Siempre había considerado a la serpiente como un animal asociado a mitologías y leyendas. Por su capacidad de deambular sin patas, tragar presas enteras, mudar su piel o zigzaguear al compás de la melodía de un flautín. Aquel anuncio me brindaba una oportunidad de adoptar una mascota.
Tras descifrar el jodido número de teléfono que el hijo de puta del anunciante había incrustado en el periódico, lo llamé. Acordamos vernos en su domicilio, a escasas 5 manzanas de mi apartamento.
El domicilio del hacendado del anuncio era un chamizo sin forma definida, construida de cartón y hoja de lata. Su interior, lúgubre y dantesco, estaba tapizado de viejas esteras, con dos sillas de mimbre muy destartaladas y una cama de varas. Sobre ésta, a la cabecera, colgado al desnivel, se encontraba un brillante cuadro de El Dioni. Los ojos luminosos del intrépido ladrón de furgones blindados dominaban toda la extensión de la humilde choza.
-Adelante Sr. Prepuzio. Pase, pase, estoy en la habitación-  gritó el anfitrión.
La hediondez de la barraca, henchida de desperdicios, basuras y heces humanas, se hacía sentir por toda la chabola. Anduve unos metros, intentando esquivar las regurgitaciones que aderezaban el suelo.
En la habitación, un sonriente y atractivo treintañero, con la lozanía de un cutis amasado en canela, de facciones espartanas y cuyo cuerpo parecía haber sido tallado en mármol, aguardaba mi llegada sentado en un viejo sofá.
- Señor Machado- susurré con voz retraída. – Vengo a buscar la serpiente-.
La inmensidad de su presencia empequeñecía la habitación. Apenas pude reprimir una mueca de sorpresa ante aquel rostro asexuado, ante aquel cuerpo huérfano de prendas. No pude evitar fijarme en su pubis. Un enorme pene colgaba de su entrepierna, grueso tal tallo de olivo de Sojuela. La rugosa y depilada piel de su escroto dejaba al descubierto unos testículos faraónicos, como si de unas turmas de  gorila se tratara.
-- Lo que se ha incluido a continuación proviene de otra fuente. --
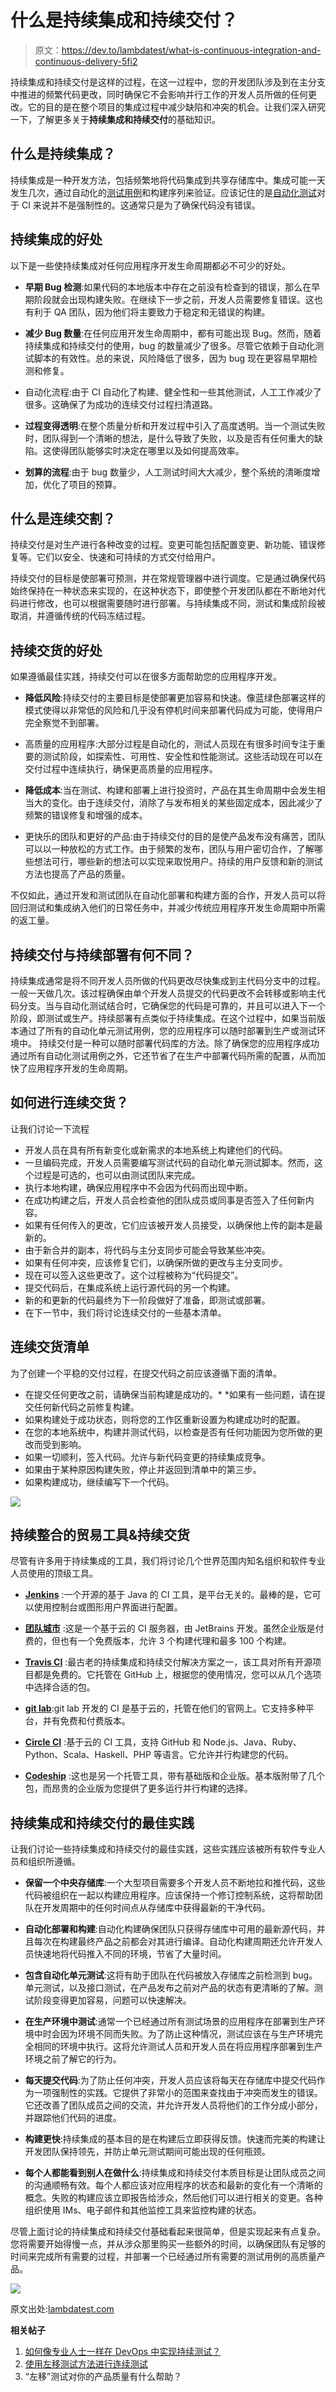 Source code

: # 什么是持续集成和持续交付？

> 原文：<https://dev.to/lambdatest/what-is-continuous-integration-and-continuous-delivery-5fi2>

持续集成和持续交付是这样的过程，在这一过程中，您的开发团队涉及到在主分支中推进的频繁代码更改，同时确保它不会影响并行工作的开发人员所做的任何更改。它的目的是在整个项目的集成过程中减少缺陷和冲突的机会。让我们深入研究一下，了解更多关于**持续集成和持续交付**的基础知识。

## 什么是持续集成？

持续集成是一种开发方法，包括频繁地将代码集成到共享存储库中。集成可能一天发生几次，通过自动化的[测试用例](https://goo.gl/XzVPJt)和构建序列来验证。应该记住的是[自动化测试](https://goo.gl/VdSS8x)对于 CI 来说并不是强制性的。这通常只是为了确保代码没有错误。

## 持续集成的好处

以下是一些使持续集成对任何应用程序开发生命周期都必不可少的好处。

*   **早期 Bug 检测**:如果代码的本地版本中存在之前没有检查到的错误，那么在早期阶段就会出现构建失败。在继续下一步之前，开发人员需要修复错误。这也有利于 QA 团队，因为他们将主要致力于稳定和无错误的构建。

*   **减少 Bug 数量**:在任何应用开发生命周期中，都有可能出现 Bug。然而，随着持续集成和持续交付的使用，bug 的数量减少了很多。尽管它依赖于自动化测试脚本的有效性。总的来说，风险降低了很多，因为 bug 现在更容易早期检测和修复。

*   自动化流程:由于 CI 自动化了构建、健全性和一些其他测试，人工工作减少了很多。这确保了为成功的连续交付过程扫清道路。

*   **过程变得透明**:在整个质量分析和开发过程中引入了高度透明。当一个测试失败时，团队得到一个清晰的想法，是什么导致了失败，以及是否有任何重大的缺陷。这使得团队能够实时决定在哪里以及如何提高效率。

*   **划算的流程**:由于 bug 数量少，人工测试时间大大减少，整个系统的清晰度增加，优化了项目的预算。

## 什么是连续交割？

持续交付是对生产进行各种改变的过程。变更可能包括配置变更、新功能、错误修复等。它们以安全、快速和可持续的方式交付给用户。

持续交付的目标是使部署可预测，并在常规管理器中进行调度。它是通过确保代码始终保持在一种状态来实现的，在这种状态下，即使整个开发团队都在不断地对代码进行修改，也可以根据需要随时进行部署。与持续集成不同，测试和集成阶段被取消，并遵循传统的代码冻结过程。

## 持续交货的好处

如果遵循最佳实践，持续交付可以在很多方面帮助您的应用程序开发。

*   **降低风险**:持续交付的主要目标是使部署更加容易和快速。像蓝绿色部署这样的模式使得以非常低的风险和几乎没有停机时间来部署代码成为可能，使得用户完全察觉不到部署。

*   高质量的应用程序:大部分过程是自动化的，测试人员现在有很多时间专注于重要的测试阶段，如探索性、可用性、安全性和性能测试。这些活动现在可以在交付过程中连续执行，确保更高质量的应用程序。

*   **降低成本**:当在测试、构建和部署上进行投资时，产品在其生命周期中会发生相当大的变化。由于连续交付，消除了与发布相关的某些固定成本，因此减少了频繁的错误修复和增强的成本。

*   更快乐的团队和更好的产品:由于持续交付的目的是使产品发布没有痛苦，团队可以以一种放松的方式工作。由于频繁的发布，团队与用户密切合作，了解哪些想法可行，哪些新的想法可以实现来取悦用户。持续的用户反馈和新的测试方法也提高了产品的质量。

不仅如此，通过开发和测试团队在自动化部署和构建方面的合作，开发人员可以将回归测试和集成纳入他们的日常任务中，并减少传统应用程序开发生命周期中所需的返工量。

## 持续交付与持续部署有何不同？

持续集成通常是将不同开发人员所做的代码更改尽快集成到主代码分支中的过程。一般一天做几次。该过程确保由单个开发人员提交的代码更改不会转移或影响主代码分支。当与自动化测试结合时，它确保您的代码是可靠的，并且可以进入下一个阶段，即测试或生产。持续部署有点类似于持续集成。在这个过程中，如果当前版本通过了所有的自动化单元测试用例，您的应用程序可以随时部署到生产或测试环境中。
持续交付是一种可以随时部署代码库的方法。除了确保您的应用程序成功通过所有自动化测试用例之外，它还节省了在生产中部署代码所需的配置，从而加快了应用程序开发的生命周期。

## 如何进行连续交货？

让我们讨论一下流程

*   开发人员在具有所有新变化或新需求的本地系统上构建他们的代码。
*   一旦编码完成，开发人员需要编写测试代码的自动化单元测试脚本。然而，这个过程是可选的，也可以由测试团队来完成。
*   执行本地构建，确保应用程序中不会因为代码而出现中断。
*   在成功构建之后，开发人员会检查他的团队成员或同事是否签入了任何新内容。
*   如果有任何传入的更改，它们应该被开发人员接受，以确保他上传的副本是最新的。
*   由于新合并的副本，将代码与主分支同步可能会导致某些冲突。
*   如果有任何冲突，应该修复它们，以确保所做的更改与主分支同步。
*   现在可以签入这些更改了。这个过程被称为“代码提交”。
*   提交代码后，在集成系统上运行源代码的另一个构建。
*   新的和更新的代码最终为下一阶段做好了准备，即测试或部署。
*   在下一节中，我们将讨论连续交付的一些基本清单。

## 连续交货清单

为了创建一个平稳的交付过程，在提交代码之前应该遵循下面的清单。

*   在提交任何更改之前，请确保当前构建是成功的。* *如果有一些问题，请在提交任何新代码之前修复构建。
*   如果构建处于成功状态，则将您的工作区重新设置为构建成功时的配置。
*   在您的本地系统中，构建并测试代码，以检查是否有任何功能因为您所做的更改而受到影响。
*   如果一切顺利，签入代码。允许与新代码变更的持续集成竞争。
*   如果由于某种原因构建失败，停止并返回到清单中的第三步。
*   如果构建成功，继续编写下一个代码。

[![](img/bed634be3339985370e79489eb82e11c.png)](https://goo.gl/wGKc7L)

## 持续整合的贸易工具&持续交货

尽管有许多用于持续集成的工具，我们将讨论几个世界范围内知名组织和软件专业人员使用的顶级工具。

*   **[Jenkins](https://jenkins.io/)** :一个开源的基于 Java 的 CI 工具，是平台无关的。最棒的是，它可以使用控制台或图形用户界面进行配置。

*   **[团队城市](https://www.jetbrains.com/teamcity/)** :这是一个基于云的 CI 服务器，由 JetBrains 开发。虽然企业版是付费的，但也有一个免费版本，允许 3 个构建代理和最多 100 个构建。

*   **[Travis CI](https://travis-ci.org/)** :最古老的持续集成和持续交付解决方案之一，该工具对所有开源项目都是免费的。它托管在 GitHub 上，根据您的使用情况，您可以从几个选项中选择合适的包。

*   **[git lab](https://about.gitlab.com/)**:git lab 开发的 CI 是基于云的，托管在他们的官网上。它支持多种平台，并有免费和付费版本。

*   **[Circle CI](https://circleci.com/)** :基于云的 CI 工具，支持 GitHub 和 Node.js、Java、Ruby、Python、Scala、Haskell、PHP 等语言。它允许并行构建您的代码。

*   **[Codeship](https://codeship.com/)** :这也是另一个托管工具，带有基础版和企业版。基本版附带了几个包，而昂贵的企业版为您提供了更多运行并行构建的选择。

## 持续集成和持续交付的最佳实践

让我们讨论一些持续集成和持续交付的最佳实践，这些实践应该被所有软件专业人员和组织所遵循。

*   **保留一个中央存储库**:一个大型项目需要多个开发人员不断地拉和推代码，这些代码被组织在一起以构建应用程序。应该保持一个修订控制系统，这将帮助团队在开发周期中的任何时间点从存储库中获得最新的干净代码。

*   **自动化部署和构建**:自动化构建确保团队只获得存储库中可用的最新源代码，并且每次在构建最终产品之前都会对其进行编译。自动化构建周期还允许开发人员快速地将代码推入不同的环境，节省了大量时间。

*   **包含自动化单元测试**:这将有助于团队在代码被放入存储库之前检测到 bug。单元测试，以及接口测试，在产品发布之前对产品的状态有更清晰的了解。测试阶段变得更加容易，问题可以快速解决。

*   **在生产环境中测试**:通常一个已经通过所有测试场景的应用程序在部署到生产环境中时会因为环境不同而失败。为了防止这种情况，测试应该在与生产环境完全相同的环境中执行。这将允许测试人员和开发人员在将应用程序部署到生产环境之前了解它的行为。

*   **每天提交代码**:为了防止任何冲突，开发人员应该将每天在存储库中提交代码作为一项强制性的实践。它提供了非常小的范围来查找由于冲突而发生的错误。它还改善了团队成员之间的交流，并允许开发人员将他们的工作分成小部分，并跟踪他们代码的进度。

*   **构建更快**:持续集成的基本目的是在构建后立即获得反馈。快速而完美的构建让开发团队保持领先，并防止单元测试期间可能出现的任何瓶颈。

*   **每个人都能看到别人在做什么**:持续集成和持续交付本质目标是让团队成员之间的沟通顺畅有效。每个人都应该对应用程序的状态和最新的变化有一个清晰的概念。失败的构建应该立即报告给涉众，然后他们可以进行相关的变更。各种组织使用 IMs、电子邮件和其他监控工具来监控构建的状态。

尽管上面讨论的持续集成和持续交付基础看起来很简单，但是实现起来有点复杂。您将需要开始得慢一点，并从涉众那里购买一些额外的时间，以确保团队有足够的时间来完成所有需要的过程，并部署一个已经通过所有需要的测试用例的高质量产品。

[![](img/bed634be3339985370e79489eb82e11c.png)](https://goo.gl/wGKc7L)

原文出处:[lambdatest.com](https://goo.gl/mQHcJe)

**相关帖子**

1.  [如何像专业人士一样在 DevOps 中实现持续测试？](https://goo.gl/PLFBAK)
2.  [使用左移测试方法进行连续测试](https://goo.gl/ohGQAf)
3.  “左移”测试对你的产品质量有什么帮助？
- Señor Prepuzio, ¿ Se encuentra bien ?- preguntó el mulato, mientras ordenaba las hojas de vacunas del reptil. Su boca rancia me obsequió con una sonrisa desdentada
Tragué saliva, angustiado, con mi corazón palpitando acelerado.
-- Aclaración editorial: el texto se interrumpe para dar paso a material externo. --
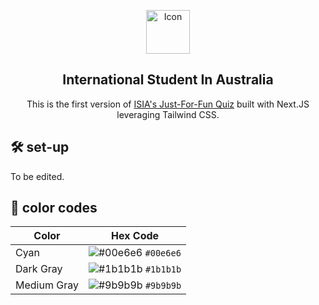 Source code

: <p align="center">
  <img src="assets/logo-loading.svg" alt="Icon" width="70" height="70">
</p>
<h2 align="center">
  <strong>International Student In Australia</strong>
</h2>

<p align="center">This is the first version of <a href="https://yvonneyang.me">ISIA's Just-For-Fun Quiz</a> built with Next.JS leveraging Tailwind CSS.</p>

## 🛠️ set-up

To be edited.

## 🎨 color codes

| Color       | Hex Code                                                                  |
| ----------- | ------------------------------------------------------------------------- |
| Cyan        | ![#00e6e6](https://via.placeholder.com/15/00e6e6/000000?text=+) `#00e6e6` |
| Dark Gray   | ![#1b1b1b](https://via.placeholder.com/15/1b1b1b/000000?text=+) `#1b1b1b` |
| Medium Gray | ![#9b9b9b](https://via.placeholder.com/15/9b9b9b/000000?text=+) `#9b9b9b` |
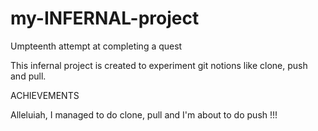 # my-INFERNAL-project
Umpteenth attempt at completing a quest

This infernal project is created to experiment git notions like clone, push and pull.

ACHIEVEMENTS

Alleluiah, I managed to do clone, pull and I'm about to do push !!!
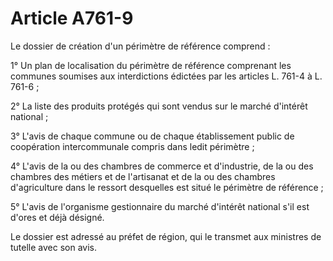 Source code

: # Article A761-9

Le dossier de création d'un périmètre de référence comprend :

1° Un plan de localisation du périmètre de référence comprenant les communes soumises aux interdictions édictées par les articles L. 761-4 à L. 761-6 ;

2° La liste des produits protégés qui sont vendus sur le marché d'intérêt national ;

3° L'avis de chaque commune ou de chaque établissement public de coopération intercommunale compris dans ledit périmètre ;

4° L'avis de la ou des chambres de commerce et d'industrie, de la ou des chambres des métiers et de l'artisanat et de la ou des chambres d'agriculture dans le ressort desquelles est situé le périmètre de référence ;

5° L'avis de l'organisme gestionnaire du marché d'intérêt national s'il est d'ores et déjà désigné.

Le dossier est adressé au préfet de région, qui le transmet aux ministres de tutelle avec son avis.
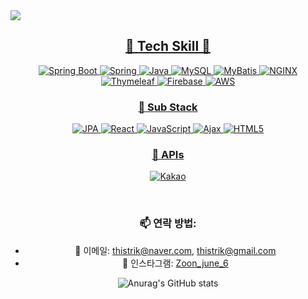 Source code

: <img src="https://capsule-render.vercel.app/api?type=waving&color=auto&height=300&section=header&text=Kwon's%20%20github&fontSize=60&animation=fadeIn&fontAlignY=38&desc=Whoever%20knocks%20persistently,%20ends%20by%20entering.&descAlignY=51&descAlign=62">

<p align='center'>
  <a href="#demo">
    <h2 align='center'>🔨 Tech Skill 🔨</h2>
    <p align='center'>
       <img src="https://img.shields.io/badge/Spring%20Boot-6DB33F?style=for-the-badge&logo=Spring Boot&logoColor=white" alt="Spring Boot">
        <img src="https://img.shields.io/badge/Spring-6DB33F?style=for-the-badge&logo=Spring&logoColor=white" alt="Spring">
        <img src="https://img.shields.io/badge/java-007396?style=for-the-badge&logo=java&logoColor=white" alt="Java">
           <img src="https://img.shields.io/badge/MySQL-4479A1?style=for-the-badge&logo=MySQL&logoColor=white" alt="MySQL">
    <img src="https://img.shields.io/badge/MyBatis-%23E34F26?style=for-the-badge&logo=MyBatis&logoColor=yellow&color=blue" alt="MyBatis">
      <img src="https://img.shields.io/badge/NGINX-009639?style=for-the-badge&logo=NGINX&logoColor=white" alt="NGINX">
      <img src="https://img.shields.io/badge/Thymeleaf-005F0F?style=for-the-badge&logo=Thymeleaf&logoColor=white" alt="Thymeleaf">
      <img src="https://img.shields.io/badge/Firebase-FFCA28?style=for-the-badge&logo=Firebase&logoColor=black" alt="Firebase">
      <img src="https://img.shields.io/badge/AWS-232F3E?style=for-the-badge&logo=Amazon AWS&logoColor=white" alt="AWS">
    </p>
    <h3 align='center'>🧱 Sub Stack</h3>
    <p align='center'>
       <img src="https://img.shields.io/badge/JPA-007396?style=for-the-badge&logo=Java&logoColor=white" alt="JPA">
      <img src="https://img.shields.io/badge/React-61DAFB?style=for-the-badge&logo=react&logoColor=white" alt="React">
        <img src="https://img.shields.io/badge/JavaScript-F7DF1E?style=for-the-badge&logo=JavaScript&logoColor=black" alt="JavaScript">
        <img src="https://img.shields.io/badge/Ajax-005C5C?style=for-the-badge&logo=Ajax&logoColor=white" alt="Ajax">
        <img src="https://img.shields.io/badge/HTML5-E34F26?style=for-the-badge&logo=HTML5&logoColor=white" alt="HTML5">
    </p>
     <h3 align='center'>🔌 APIs</h3>
    <p align='center'>
        <img src="https://img.shields.io/badge/Kakao-FFCD00?style=for-the-badge&logo=Kakao&logoColor=black" alt="Kakao">
    </p>
  </a>
</p>

  <br>

<div align="center">

### 📫 연락 방법:
- 📧 이메일: thistrik@naver.com, thistrik@gmail.com
- 📸 인스타그램: [Zoon_june_6](https://instagram.com/Zoon_june_6)

![Anurag's GitHub stats](https://github-readme-stats.vercel.app/api?username=kwonjonny&theme=synthwave)

</div>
- Sí…Disculpe, es que tengo prisa…- murmuré más nervioso que Frodo en una joyería.– Si quiere entregarme la cobra…-.
- Por supuesto- añadió el mestizo. – Termino con la documentación, un autógrafo y la cobra es suya-.
Pude ver a la jodida serpiente en el suelo, enroscada, inmóvil, más tiesa que un gato de porcelana. Toda aquella situación no cuadraba en absoluto. Una mezcla incierta de desconfianza y rebeldía me apretaba el corazón, con una creciente sensación de que me había timado. 
- Oiga…Pero si la cobra,,,¿ Está muerta ?– pregunté perplejo mientras mi cabeza atravesaba las brumas de una premonición.
- No – añadió el mulato visiblemente irritado. - Está dormida. Si quiere despertarla para llevársela, tendrá que tocar la flauta-.